**INSTRUCTIONS FOR THE TASK**
In your copy, leave out the pictures and reproduce the listing below exactly.

**ENTRIES SHOWN**
* * *

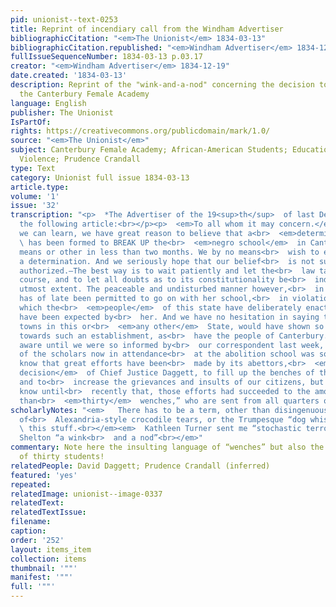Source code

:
 ```yaml
---
pid: unionist--text-0253
title: Reprint of incendiary call from the Windham Advertiser
bibliographicCitation: "<em>The Unionist</em> 1834-03-13"
bibliographicCitation.republished: "<em>Windham Advertiser</em> 1834-12-19"
fullIssueSequenceNumber: 1834-03-13 p.03.17
creator: "<em>Windham Advertiser</em> 1834-12-19"
date.created: '1834-03-13'
description: Reprint of the "wink-and-a-nod" concerning the decision to "BREAK UP"
  the Canterbury Female Academy
language: English
publisher: The Unionist
IsPartOf: 
rights: https://creativecommons.org/publicdomain/mark/1.0/
source: "<em>The Unionist</em>"
subject: Canterbury Female Academy; African-American Students; Education; Race; Vigilante
  Violence; Prudence Crandall
type: Text
category: Unionist full issue 1834-03-13
article.type: 
volume: '1'
issue: '32'
transcription: "<p>  *The Advertiser of the 19<sup>th</sup>  of last December contained
  the following article:<br></p><p>  <em>To all whom it may concern.</em>  —From what
  we can learn, we have great reason to believe that a<br>  <em>determination</em>
  \ has been formed to BREAK UP the<br>  <em>negro school</em>  in Canterbury by some
  means or other in less than two months. We by no means<br>  wish to encourage such
  a determination. And we seriously hope that our belief<br>  is not sufficiently
  authorized.—The best way is to wait patiently and let the<br>  law take its own
  course, and to let all doubts as to its constitutionality be<br>  indulged to their
  utmost extent. The peaceable and undisturbed manner however,<br>  in which the Instructress
  has of late been permitted to go on with her school,<br>  in violation of a law
  which the<br>  <em>people</em>  of this state have deliberately enacted could hardly
  have been expected by<br>  her. And we have no hesitation in saying that but few
  towns in this or<br>  <em>any other</em>  State, would have shown so much forbearance
  towards such an establishment, as<br>  have the people of Canterbury. We were not
  aware until we were so informed by<br>  our correspondent last week, that the number
  of the scholars now in attendance<br>  at the abolition school was so great. We
  know that great efforts have been<br>  made by its abettors,<br>  <em>since the
  decision</em>  of Chief Justice Daggett, to fill up the benches of the school house,
  and to<br>  increase the grievances and insults of our citizens, but we did not
  know until<br>  recently that, those efforts had succeeded to the amount of “more
  than<br>  <em>thirty</em>  wenches,” who are sent from all quarters of the globe!<br></p>"
scholarlyNotes: "<em>   There has to be a term, other than disingenuous, for the Cyril
  of<br>  Alexandria-style crocodile tears, or the Trumpesque “dog whistle” to describe<br>
  \ this stuff.<br></em><em>  Kathleen Turner sent me “stochastic terrorism” and Marjorie
  Shelton “a wink<br>  and a nod”<br></em>"
commentary: Note here the insulting language of “wenches” but also the high number
  of thirty students!
relatedPeople: David Daggett; Prudence Crandall (inferred)
featured: 'yes'
repeated: 
relatedImage: unionist--image-0337
relatedText: 
relatedTextIssue: 
filename: 
caption: 
order: '252'
layout: items_item
collection: items
thumbnail: '""'
manifest: '""'
full: '""'
---
```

* * *

**THE ANSWER**
Source code

:
 ```yaml
---
pid: unionist--text-0253
title: Reprint of incendiary call from the Windham Advertiser
bibliographicCitation: "<em>The Unionist</em> 1834-03-13"
bibliographicCitation.republished: "<em>Windham Advertiser</em> 1834-12-19"
fullIssueSequenceNumber: 1834-03-13 p.03.17
creator: "<em>Windham Advertiser</em> 1834-12-19"
date.created: '1834-03-13'
description: Reprint of the "wink-and-a-nod" concerning the decision to "BREAK UP"
  the Canterbury Female Academy
language: English
publisher: The Unionist
IsPartOf: 
rights: https://creativecommons.org/publicdomain/mark/1.0/
source: "<em>The Unionist</em>"
subject: Canterbury Female Academy; African-American Students; Education; Race; Vigilante
  Violence; Prudence Crandall
type: Text
category: Unionist full issue 1834-03-13
article.type: 
volume: '1'
issue: '32'
transcription: "<p>  *The Advertiser of the 19<sup>th</sup>  of last December contained
  the following article:<br></p><p>  <em>To all whom it may concern.</em>  —From what
  we can learn, we have great reason to believe that a<br>  <em>determination</em>
  \ has been formed to BREAK UP the<br>  <em>negro school</em>  in Canterbury by some
  means or other in less than two months. We by no means<br>  wish to encourage such
  a determination. And we seriously hope that our belief<br>  is not sufficiently
  authorized.—The best way is to wait patiently and let the<br>  law take its own
  course, and to let all doubts as to its constitutionality be<br>  indulged to their
  utmost extent. The peaceable and undisturbed manner however,<br>  in which the Instructress
  has of late been permitted to go on with her school,<br>  in violation of a law
  which the<br>  <em>people</em>  of this state have deliberately enacted could hardly
  have been expected by<br>  her. And we have no hesitation in saying that but few
  towns in this or<br>  <em>any other</em>  State, would have shown so much forbearance
  towards such an establishment, as<br>  have the people of Canterbury. We were not
  aware until we were so informed by<br>  our correspondent last week, that the number
  of the scholars now in attendance<br>  at the abolition school was so great. We
  know that great efforts have been<br>  made by its abettors,<br>  <em>since the
  decision</em>  of Chief Justice Daggett, to fill up the benches of the school house,
  and to<br>  increase the grievances and insults of our citizens, but we did not
  know until<br>  recently that, those efforts had succeeded to the amount of “more
  than<br>  <em>thirty</em>  wenches,” who are sent from all quarters of the globe!<br></p>"
scholarlyNotes: "<em>   There has to be a term, other than disingenuous, for the Cyril
  of<br>  Alexandria-style crocodile tears, or the Trumpesque “dog whistle” to describe<br>
  \ this stuff.<br></em><em>  Kathleen Turner sent me “stochastic terrorism” and Marjorie
  Shelton “a wink<br>  and a nod”<br></em>"
commentary: Note here the insulting language of “wenches” but also the high number
  of thirty students!
relatedPeople: David Daggett; Prudence Crandall (inferred)
featured: 'yes'
repeated: 
relatedImage: unionist--image-0337
relatedText: 
relatedTextIssue: 
filename: 
caption: 
order: '252'
layout: items_item
collection: items
thumbnail: '""'
manifest: '""'
full: '""'
---
```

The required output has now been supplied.